Satellite tracking and camera trap videos show that the rehabilitated orphan tigress continues to thrive in the Russian forests near the Chinese border. By tracking her movements, scientists have learned that she is hunting wolves, deer and wild boar.
“Success stories like Ilona are helping to change the opinion and policy of officials in the Russian Ministry of Natural Resources,” said Maria Vorontsova, International Fund for Animal Welfare (IFAW) Russia director. “There was a general belief that it was impossible to rehabilitate and return orphan tiger cubs back to the wild.
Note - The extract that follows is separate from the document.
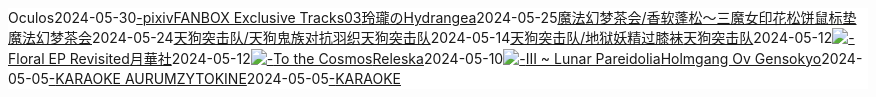 Oculos</a></td><td class="发售日期 smwtype_dat" data-sort-value="2460460.5">2024-05-30</td><td class="发售展会 smwtype_txt"></td></tr><tr data-row-number="35" class="row-odd"><td class="封面 smwtype_wpg"><a href="/index.php?title=%E7%89%B9%E6%AE%8A:%E4%B8%8A%E4%BC%A0%E6%96%87%E4%BB%B6&amp;wpDestFile=pixivFANBOX_Exclusive_Tracks03%E5%B0%81%E9%9D%A2.jpg" class="new" title="文件:pixivFANBOX Exclusive Tracks03封面.jpg">-</a></td><td class="名称 smwtype_wpg"><a href="./pixivFANBOX_Exclusive_Tracks03.md" title="pixivFANBOX Exclusive Tracks03">pixivFANBOX Exclusive Tracks03</a></td><td class="制作方 smwtype_wpg"><a href="./玲瓏のHydrangea.md" title="玲瓏のHydrangea">玲瓏のHydrangea</a></td><td class="发售日期 smwtype_dat" data-sort-value="2460455.5">2024-05-25</td><td class="发售展会 smwtype_txt"></td></tr><tr data-row-number="36" class="row-even"><td class="封面 smwtype_wpg"></td><td class="名称 smwtype_wpg"><a href="./魔法幻梦茶会-香软蓬松～三魔女印花松饼鼠标垫.md" title="魔法幻梦茶会/香软蓬松～三魔女印花松饼鼠标垫">魔法幻梦茶会/香软蓬松～三魔女印花松饼鼠标垫</a></td><td class="制作方 smwtype_wpg"><a href="./魔法幻梦茶会.md" title="魔法幻梦茶会">魔法幻梦茶会</a></td><td class="发售日期 smwtype_dat" data-sort-value="2460454.5">2024-05-24</td><td class="发售展会 smwtype_txt"></td></tr><tr data-row-number="37" class="row-odd"><td class="封面 smwtype_wpg"></td><td class="名称 smwtype_wpg"><a href="./天狗突击队-天狗鬼族对抗羽织.md" title="天狗突击队/天狗鬼族对抗羽织">天狗突击队/天狗鬼族对抗羽织</a></td><td class="制作方 smwtype_wpg"><a href="./天狗突击队.md" title="天狗突击队">天狗突击队</a></td><td class="发售日期 smwtype_dat" data-sort-value="2460444.5">2024-05-14</td><td class="发售展会 smwtype_txt"></td></tr><tr data-row-number="38" class="row-even"><td class="封面 smwtype_wpg"></td><td class="名称 smwtype_wpg"><a href="./天狗突击队-地狱妖精过膝袜.md" title="天狗突击队/地狱妖精过膝袜">天狗突击队/地狱妖精过膝袜</a></td><td class="制作方 smwtype_wpg"><a href="./天狗突击队.md" title="天狗突击队">天狗突击队</a></td><td class="发售日期 smwtype_dat" data-sort-value="2460442.5">2024-05-12</td><td class="发售展会 smwtype_txt"></td></tr><tr data-row-number="39" class="row-odd"><td class="封面 smwtype_wpg"><a href="./文件-Floral_EP_Revisited封面.jpg.md" class="image" title="-"><img alt="-" src="https://upload.thwiki.cc/thumb/3/32/Floral_EP_Revisited%E5%B0%81%E9%9D%A2.jpg/40px-Floral_EP_Revisited%E5%B0%81%E9%9D%A2.jpg" decoding="async" loading="lazy" width="40" height="40" srcset="https://upload.thwiki.cc/thumb/3/32/Floral_EP_Revisited%E5%B0%81%E9%9D%A2.jpg/60px-Floral_EP_Revisited%E5%B0%81%E9%9D%A2.jpg 1.5x, https://upload.thwiki.cc/thumb/3/32/Floral_EP_Revisited%E5%B0%81%E9%9D%A2.jpg/80px-Floral_EP_Revisited%E5%B0%81%E9%9D%A2.jpg 2x" data-file-width="1200" data-file-height="1200"></a></td><td class="名称 smwtype_wpg"><a href="./Floral_EP_Revisited.md" title="Floral EP Revisited">Floral EP Revisited</a></td><td class="制作方 smwtype_wpg"><a href="./月華社.md" title="月華社">月華社</a></td><td class="发售日期 smwtype_dat" data-sort-value="2460442.5">2024-05-12</td><td class="发售展会 smwtype_txt"></td></tr><tr data-row-number="40" class="row-even"><td class="封面 smwtype_wpg"><a href="./文件-To_the_Cosmos封面.jpg.md" class="image" title="-"><img alt="-" src="https://upload.thwiki.cc/thumb/b/bd/To_the_Cosmos%E5%B0%81%E9%9D%A2.jpg/40px-To_the_Cosmos%E5%B0%81%E9%9D%A2.jpg" decoding="async" loading="lazy" width="40" height="40" srcset="https://upload.thwiki.cc/thumb/b/bd/To_the_Cosmos%E5%B0%81%E9%9D%A2.jpg/60px-To_the_Cosmos%E5%B0%81%E9%9D%A2.jpg 1.5x, https://upload.thwiki.cc/thumb/b/bd/To_the_Cosmos%E5%B0%81%E9%9D%A2.jpg/80px-To_the_Cosmos%E5%B0%81%E9%9D%A2.jpg 2x" data-file-width="1024" data-file-height="1024"></a></td><td class="名称 smwtype_wpg"><a href="./To_the_Cosmos.md" title="To the Cosmos">To the Cosmos</a></td><td class="制作方 smwtype_wpg"><a href="./Releska.md" title="Releska">Releska</a></td><td class="发售日期 smwtype_dat" data-sort-value="2460440.5">2024-05-10</td><td class="发售展会 smwtype_txt"></td></tr><tr data-row-number="41" class="row-odd"><td class="封面 smwtype_wpg"><a href="./文件-III_~_Lunar_Pareidolia封面.jpg.md" class="image" title="-"><img alt="-" src="https://upload.thwiki.cc/thumb/e/eb/III_~_Lunar_Pareidolia%E5%B0%81%E9%9D%A2.jpg/40px-III_~_Lunar_Pareidolia%E5%B0%81%E9%9D%A2.jpg" decoding="async" loading="lazy" width="40" height="40" srcset="https://upload.thwiki.cc/thumb/e/eb/III_~_Lunar_Pareidolia%E5%B0%81%E9%9D%A2.jpg/60px-III_~_Lunar_Pareidolia%E5%B0%81%E9%9D%A2.jpg 1.5x, https://upload.thwiki.cc/thumb/e/eb/III_~_Lunar_Pareidolia%E5%B0%81%E9%9D%A2.jpg/80px-III_~_Lunar_Pareidolia%E5%B0%81%E9%9D%A2.jpg 2x" data-file-width="1200" data-file-height="1200"></a></td><td class="名称 smwtype_wpg"><a href="./III_~_Lunar_Pareidolia.md" title="III ~ Lunar Pareidolia">III ~ Lunar Pareidolia</a></td><td class="制作方 smwtype_wpg"><a href="./Holmgang_Ov_Gensokyo.md" title="Holmgang Ov Gensokyo">Holmgang Ov Gensokyo</a></td><td class="发售日期 smwtype_dat" data-sort-value="2460435.5">2024-05-05</td><td class="发售展会 smwtype_txt"></td></tr><tr data-row-number="42" class="row-even"><td class="封面 smwtype_wpg"><a href="/index.php?title=%E7%89%B9%E6%AE%8A:%E4%B8%8A%E4%BC%A0%E6%96%87%E4%BB%B6&amp;wpDestFile=KARAOKE_AURUM%E5%B0%81%E9%9D%A2.png" class="new" title="文件:KARAOKE AURUM封面.png">-</a></td><td class="名称 smwtype_wpg"><a href="./KARAOKE_AURUM.md" title="KARAOKE AURUM">KARAOKE AURUM</a></td><td class="制作方 smwtype_wpg"><a href="./ZYTOKINE.md" title="ZYTOKINE">ZYTOKINE</a></td><td class="发售日期 smwtype_dat" data-sort-value="2460435.5">2024-05-05</td><td class="发售展会 smwtype_txt"></td></tr><tr data-row-number="43" class="row-odd"><td class="封面 smwtype_wpg"><a href="/index.php?title=%E7%89%B9%E6%AE%8A:%E4%B8%8A%E4%BC%A0%E6%96%87%E4%BB%B6&amp;wpDestFile=KARAOKE_ZOO%E5%B0%81%E9%9D%A2.jpg" class="new" title="文件:KARAOKE ZOO封面.jpg">-</a></td><td class="名称 smwtype_wpg"><a href="./KARAOKE_ZOO.md" title="KARAOKE ZOO">KARAOKE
IFAW and our partner groups have now proven that it is indeed possible.”

NEWSLINK: India's 'man-eating' tiger to stay in Rajasthan zoo

3 hours ago 
From the sectionIndia

A court in India's Rajasthan state has rejected a plea to release a tiger who has been branded a killer and caged.

Nine-year-old Ustad was tranquilised and shifted from a national park to a zoo earlier this month after he killed three men, including a forest guard.

A tiger lover had petitioned the court, saying caging the tiger was against India's wildlife laws.

India's tiger population stood at 2,226 in 2014. The country is home to 70% of the world's tigers.

Ustad, who lived in the 400 sq km (99,000-acre) Ranthambore National Park, popular for its tiger safaris, was shot with a tranquilising dart and driven to a zoo 400km (250 miles) away earlier this month.

He had been declared the prime suspect in the killing of a 53-year-old forest guard on 8 May. He was also accused of killing a 23-year-old local man in 2010 and a 19-year-old boy in March 2012.

The tiger is now is caged in an enclosure smaller than a football field in a zoological park in Udaipur district.